## Required action:
Check every line below for the string "Submitted". Copy the ones that have it.

Rendered images with source text:
================
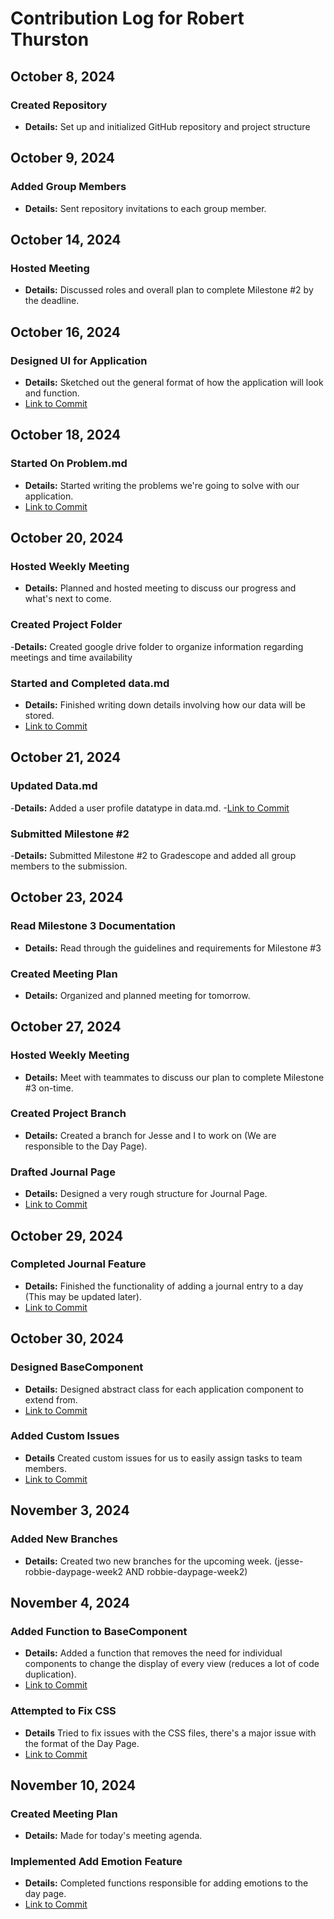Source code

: # Contribution Log for Robert Thurston

## October 8, 2024 
### Created Repository
  - **Details:** Set up and initialized GitHub repository and project structure
    
## October 9, 2024
### Added Group Members
  - **Details:** Sent repository invitations to each group member.

## October 14, 2024
### Hosted Meeting
  - **Details:** Discussed roles and overall plan to complete Milestone #2 by the deadline.

## October 16, 2024
### Designed UI for Application
  - **Details:** Sketched out the general format of how the application will look and function.
  - [Link to Commit](https://github.com/rthurston1/Team01-Web-Application-Concept-Design/commit/489b01edb69bf12af90cfe140d005e8471e151e8)

## October 18, 2024
### Started On Problem.md
  - **Details:** Started writing the problems we're going to solve with our application.
  - [Link to Commit](https://github.com/rthurston1/Team01-Web-Application-Concept-Design/commit/7c76b66e63da5389c1606f124f244b3153b4add9)

## October 20, 2024
### Hosted Weekly Meeting
  - **Details:** Planned and hosted meeting to discuss our progress and what's next to come.

### Created Project Folder
  -**Details:** Created google drive folder to organize information regarding meetings and time availability

### Started and Completed data.md
 - **Details:** Finished writing down details involving how our data will be stored.
 - [Link to Commit](https://github.com/rthurston1/Team01-Web-Application-Concept-Design/commit/0b9961c7ea6281aeef4ef78296862550115b09ba)

## October 21, 2024
### Updated Data.md
  -**Details:** Added a user profile datatype in data.md.
  -[Link to Commit](https://github.com/rthurston1/Team01-Web-Application-Concept-Design/commit/3b4d89aee20f2e08b5e17f4736f12fcd0bcf8a56)
  
### Submitted Milestone #2
  -**Details:** Submitted Milestone #2 to Gradescope and added all group members to the submission.

## October 23, 2024
### Read Milestone 3 Documentation
  - **Details:** Read through the guidelines and requirements for Milestone #3

### Created Meeting Plan
  - **Details:** Organized and planned meeting for tomorrow.

## October 27, 2024
### Hosted Weekly Meeting
  - **Details:** Meet with teammates to discuss our plan to complete Milestone #3 on-time.

### Created Project Branch
  - **Details:** Created a branch for Jesse and I to work on (We are responsible to the Day Page).

### Drafted Journal Page
  - **Details:** Designed a very rough structure for Journal Page.
  - [Link to Commit](https://github.com/rthurston1/Team01-Web-Application-Concept-Design/commit/9135017693e471790c527479253b00836f15f2e7)

## October 29, 2024
### Completed Journal Feature
  - **Details:** Finished the functionality of adding a journal entry to a day (This may be updated later).
  - [Link to Commit](https://github.com/rthurston1/Team01-Web-Application-Concept-Design/commit/228abee85e2bee59234fecf12293bf539583ca02)

## October 30, 2024
### Designed BaseComponent
  - **Details:** Designed abstract class for each application component to extend from.
  - [Link to Commit](https://github.com/rthurston1/Team01-Web-Application-Concept-Design/commit/228abee85e2bee59234fecf12293bf539583ca02)

### Added Custom Issues
  - **Details** Created custom issues for us to easily assign tasks to team members.
  - [Link to Commit](https://github.com/rthurston1/Team01-Web-Application-Concept-Design/commit/dbd244dca768e7cfdf86dfba7c01cc9c4ca2ae11)

## November 3, 2024
### Added New Branches
  - **Details:** Created two new branches for the upcoming week. (jesse-robbie-daypage-week2 AND robbie-daypage-week2)


## November 4, 2024
### Added Function to BaseComponent
  - **Details:** Added a function that removes the need for individual components to change the display of every view (reduces a lot of code duplication).
  - [Link to Commit](https://github.com/rthurston1/Team01-Web-Application-Concept-Design/commit/332638be3bf44849d406fcf659bcecfcf0eab60e)

### Attempted to Fix CSS
  - **Details** Tried to fix issues with the CSS files, there's a major issue with the format of the Day Page.
  - [Link to Commit](https://github.com/rthurston1/Team01-Web-Application-Concept-Design/commit/640d0261b66699141f3c572a78bb41089f808e0d)

## November 10, 2024
### Created Meeting Plan
  - **Details:** Made for today's meeting agenda.

### Implemented Add Emotion Feature
 - **Details:** Completed functions responsible for adding emotions to the day page.
 - [Link to Commit](https://github.com/rthurston1/Team01-Web-Application-Concept-Design/commit/0c1a3ddb1245fc406d04f97541d751f83da2b402)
================
## Answer for this exercise:
### Submitted Milestone #2
  -**Details:** Submitted Milestone #2 to Gradescope and added all group members to the submission.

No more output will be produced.